En una revista para gente de mundo y de «cierta renta», aparece este titular de «Interiorismo», a la cabeza de las líneas que resumen el artículo y las fotografías diciendo: «La vida interior de la entrevistada con una de las carreras más sólidas del mundo de la moda, sin perder la pasión por el trabajo, el fútbol y su país. ¿Su clave? Los libros espirituales».

Pero es lástima que no se nos den más datos sobre esa vida interior ni sobre los libros espirituales con tanta incidencia en tan exitosas carreras a las que se alude, porque nos parece raro, por ejemplo, que la «Imitación de Cristo» dé recetas para un éxito mundano; o que las élites sociales propaguen, además, libros espirituales entre las masas.

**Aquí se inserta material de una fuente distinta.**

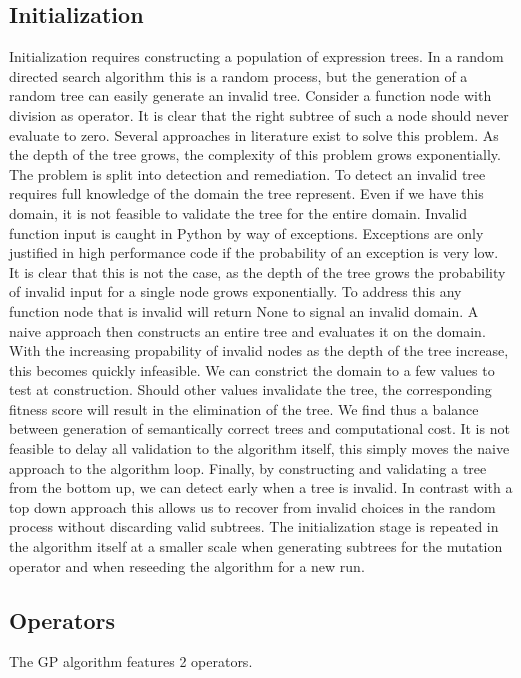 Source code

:\documentclass[10pt]{extarticle}
\begin{document}
\subsection{Initialization}
Initialization requires constructing a population of expression trees. In a random directed search algorithm this is a random process, but the generation of a random tree can easily generate an invalid tree. Consider a function node with division as operator. It is clear that the right subtree of such a node should never evaluate to zero. 
Several approaches in literature exist %
to solve this problem.
As the depth of the tree grows, the complexity of this problem grows exponentially.
The problem is split into detection and remediation.
To detect an invalid tree requires full knowledge of the domain the tree represent. Even if we have this domain, it is not feasible to validate the tree for the entire domain. 
Invalid function input is caught in Python by way of exceptions. 
Exceptions are only justified in high performance code if the probability of an exception is very low. 
It is clear that this is not the case, as the depth of the tree grows the probability of invalid input for a single node grows exponentially. To address this any function node that is invalid will return None to signal an invalid domain.
A naive approach then constructs an entire tree and evaluates it on the domain. 
With the increasing propability of invalid nodes as the depth of the tree increase, this becomes quickly infeasible.
We can constrict the domain to a few values to test at construction. 
Should other values invalidate the tree, the corresponding fitness score will result in the elimination of the tree.
We find thus a balance between generation of semantically correct trees and computational cost. 
It is not feasible to delay all validation to the algorithm itself, this simply moves the naive approach to the algorithm loop.
Finally, by constructing and validating a tree from the bottom up, we can detect early when a tree is invalid. 
In contrast with a top down approach this allows us to recover from invalid choices in the random process without discarding valid subtrees.
The initialization stage is repeated in the algorithm itself at a smaller scale when generating subtrees for the mutation operator and when reseeding the algorithm for a new run.

\subsection{Operators}
The GP algorithm features 2 operators.
\end{document}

John Carey en su libro «Los intelectuales y las masas» en torno a la lucha del XIX y del XX de aquellos contra éstas, a las que sencillamente despreciaban, escribe por ejemplo: «Los intelectuales dieron vida a la teoría de la vanguardia como un elemento de la reacción hostil contra los valores de las masas. Según ella, la masa está siempre equivocada en arte y literatura. Lo auténticamente meritorio en sentido artístico se considera prerrogativa de una minoría, los intelectuales, y se calcula que la importancia de esta minoría es directamente proporcional a su capacidad para escandalizar y desconcertar a la masa. En consecuencia, aunque la vanguardia suele dárselas de progresista es siempre reaccionaria. Es decir, procura mantener lejos de las masas el conocimiento literario y la cultura, contrarrestando así las intenciones progresistas de la reforma educativa democrática».

Pero las cosas son bastante más complejas que todo esto. Y debemos comenzar por olvidar el sentido político de estas divisiones de los progresistas y los reaccionarios para poder entender algo. El libro de John Carey se inicia con la historia de la minoría intelectual y cultivada que odia a la gente del común hasta confesar que no entiende la razón de sus vidas y que debería morir. Y esto se da entre los más ilustres nombres desde Nietzsche en adelante. Y en el desprecio o hasta el miedo a ese vulgo podemos nombrar, aunque no nos guste, a Virginia Woolf y a Thomas Hardy. Aunque el autor del libro quiere salvar al «Ulyses» de Joyce, porque es la vida de un hombre de la calle, pero habría mucho que hablar sobre la nula valoración intelectual que hace de él Virgina Woolf.

A mí me da igual esta discusión, pero me parece que hay que decir unas cuantas cosas. La primera por ejemplo es que todo hombre de cultura verdadera lo que quiere es extenderla; no desea en modo alguno poner una muralla a sus saberes o sentido de la belleza, sino que sean ofrecidos y entregados a todos, porque es lo que se ha recibido del legado de los siglos y hacer al que no sabe igual al que sabe, o como, refiriéndose a la educación, formulaba muy bien don Gumersindo de Azcárate, diciendo: «No cortar las levitas sino alargar las chaquetas».

John Carey se hace eco de la teoría de Ortega según la cual el arte moderno se alza contra las masas, y también entierra el arte antiguo –el arte llamado religioso desde luego, pero también el civil–, y los vanguardistas dijeron que todo esto era un arte obsceno y que la belleza es algo que han inventado el Renacimiento o la burguesía; y esta necedad o barbarie se repite ahora porque, como decía Bernard Shaw, todo cambia menos la vanguardia.

En cualquier caso, hay algo en todo este asunto que es un espanto y esto es ese odio que sintieron ciertas élites intelectuales hacia el hombre corriente hasta desear su exterminio, que luego se cumplió, en los dos grandes totalitarismos, basados en los movimientos de masas precisamente, en la demagogia política y en la deificación del Estado. Élites y masas pasaron a la trituradora humana, y así se desveló la gran mentira, pero mejor hubiera sido haber sido conscientes de ella mucho antes.